During the Spanish Civil War, the town was decimated. In the 1960s, when Dr. Pi i Figueras discovered the charm of the fairytale-like medieval center, he fell in love with it. Over the next 30 years, he made Pals his home and worked to restore and reestablish the town, a true labor of love.
Pals has been restored to perfection and has won multiple national awards for its efforts. In fact, the restoration of this town is so complete it feels like a Hollywood movie set with its stone arches, cobbled streets and flower-adorned balconies.

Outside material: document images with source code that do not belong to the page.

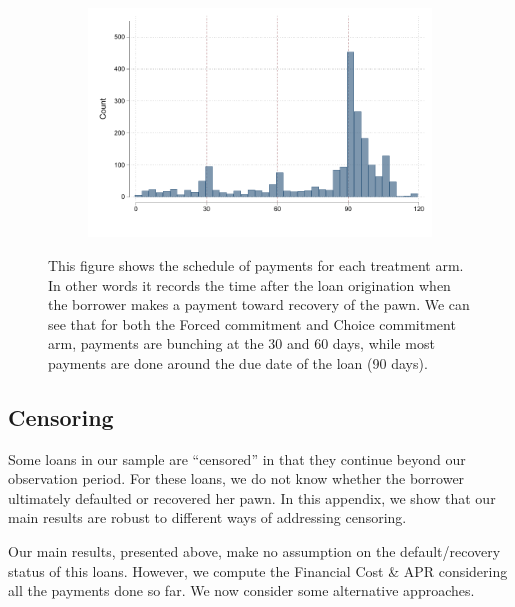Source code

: \begin{figure}[H]
\begin{center}
\begin{subfigure}{0.45\textwidth}
        \includegraphics[width=\textwidth]{Figuras/hist_payments_cc.pdf}
    \end{subfigure}    
    \end{center}
     \scriptsize
     This figure shows the schedule of payments for each treatment arm. In other words it records the time after the loan origination when the borrower makes a payment toward recovery of the pawn. We can see that for both the Forced commitment and Choice commitment arm, payments are bunching at the 30 and 60 days, while most payments are done around the due date of the loan (90 days).
     
\end{figure}

\cleardoublepage


\subsection{Censoring} \label{App_censoring}

\vspace{.2in}

\normalsize
\linespread{1.25}
\normalsize
\linespread{1.25}

Some loans in our sample are ``censored'' in that they continue beyond our observation period.
For these loans, we do not know whether the borrower ultimately defaulted or recovered her pawn.
In this appendix, we show that our main results are robust to different ways of addressing censoring.

Our main results, presented above, make no assumption on the default/recovery status of this loans. However, we compute the Financial Cost \& APR considering all the payments done so far. We now consider some alternative approaches. \\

There are several notable features in the historic center. The Gothic Quarter, with its stone buildings and cobbled streets, has been substantially restored and delivers on what any tourist thinks the quintessential Europe should look like.
The church of Sant Pere, built in 944, has undergone multiple renovations in various styles from Gothic to Baroque and is still used as a house of worship. Near the church, the Romanesque Torre de les Hores (Tower of the Hours) was built between the 11th and 12th centuries. It can be seen from miles away on the surrounding plains.
At the entrance to the historic center, Ca la Pruna, a fortified house dating to from the 15th century, is home to the Museum of Underwater Archaeology. The castle, medieval walls and four square towers date from the 12th-14th centuries.
The coastal plains that surround Pals are an ideal environment for growing rice. Rice cultivation in Pals dates back to 1452. In 1909, Pere Coll i Rigau reintroduced rice farming to the area, but it remained a local produce.
As part of his efforts to reinvigorate the economy in Pals, Dr. Figueras encouraged the town to plant rice and helped to market it for its superior quality and purity. The rice is now regarded as among the highest quality in the world. Pals rice is grown without pesticides and herbicides, and chemicals are not used in processing it. The rice has a unique flavor and is considered to be among of the most delicious. It’s also quite expensive. Because Pals rice absorbs more liquid than most rice, it’s ideal for Paella.
As we left this precious little town to continue on to the Costa Brava, Lydia planted a seed in our hearts. For anyone who dreams of living in a fairytale town, this might be your chance. Many of the apartments and houses in the historic center are for sale to the public for use as private residences.
Pals is an excellent location, less than an hour’s drive from the south of France and just a few minutes from the sea. And with an average selling price of around 150,000 Euros for a fully-renovated apartment, it does give one pause.